• Records from a collection:
- Opening Delimiter -

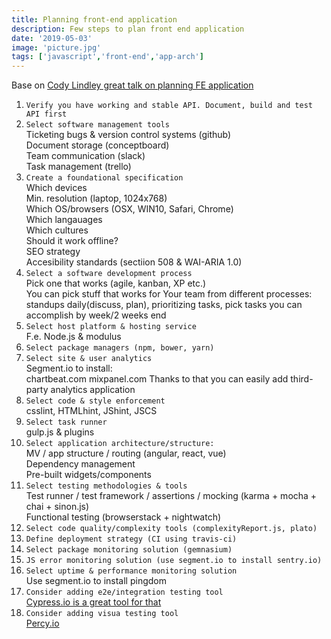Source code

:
 ```yaml
---
title: Planning front-end application
description: Few steps to plan front end application
date: '2019-05-03'
image: 'picture.jpg'
tags: ['javascript','front-end','app-arch']
---
```

Base on [Cody Lindley great talk on planning FE application](https://www.youtube.com/watch?v=XskMWBXNbp0&t=2s)

1. `Verify you have working and stable API. Document, build and test API first`
2. `Select software management tools`  
Ticketing bugs & version control systems (github)  
Document storage (conceptboard)  
Team communication (slack)  
Task management (trello)  
3. `Create a foundational specification`  
Which devices  
Min. resolution (laptop, 1024x768)  
Which OS/browsers (OSX, WIN10, Safari, Chrome)  
Which langauages  
Which cultures  
Should it work offline?  
SEO strategy  
Accesibility standards (sectiion 508 & WAI-ARIA 1.0)  
3. `Select a software development process`  
Pick one that works (agile, kanban, XP etc.)  
You can pick stuff that works for Your team from different processes: standups daily(discuss, plan), prioritizing tasks, pick tasks you can accomplish by week/2 weeks end
4. `Select host platform & hosting service`  
F.e. Node.js & modulus
5. `Select package managers (npm, bower, yarn)`  
6. `Select site & user analytics`  
Segment.io to install:  
chartbeat.com
mixpanel.com
Thanks to that you can easily add third-party analytics application  
7. `Select code & style enforcement`  
csslint, HTMLhint, JShint, JSCS
8. `Select task runner`  
gulp.js & plugins  
9. `Select application architecture/structure:`  
MV / app structure / routing (angular, react, vue)  
Dependency management  
Pre-built widgets/components  
10. `Select testing methodologies & tools`  
Test runner / test framework / assertions / mocking (karma + mocha + chai + sinon.js)  
Functional testing (browserstack + nightwatch)  
11. `Select code quality/complexity tools (complexityReport.js, plato)`  
12. `Define deployment strategy (CI using travis-ci)`  
13. `Select package monitoring solution (gemnasium)`  
14. `JS error monitoring solution (use segment.io to install sentry.io)`  
15. `Select uptime & performance monitoring solution `  
Use segment.io to install pingdom  
16. `Consider adding e2e/integration testing tool`  
[Cypress.io is a great tool for that](https://www.cypress.io/)  
17. `Consider adding visua testing tool`  
[Percy.io](https://percy.io/)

- Closing Delimiter -

• EXERCISE INSTRUCTIONS: In the entries, find every line holding "works" and copy it.

• ANSWER BOX:
Pick one that works (agile, kanban, XP etc.)  
You can pick stuff that works for Your team from different processes: standups daily(discuss, plan), prioritizing tasks, pick tasks you can accomplish by week/2 weeks end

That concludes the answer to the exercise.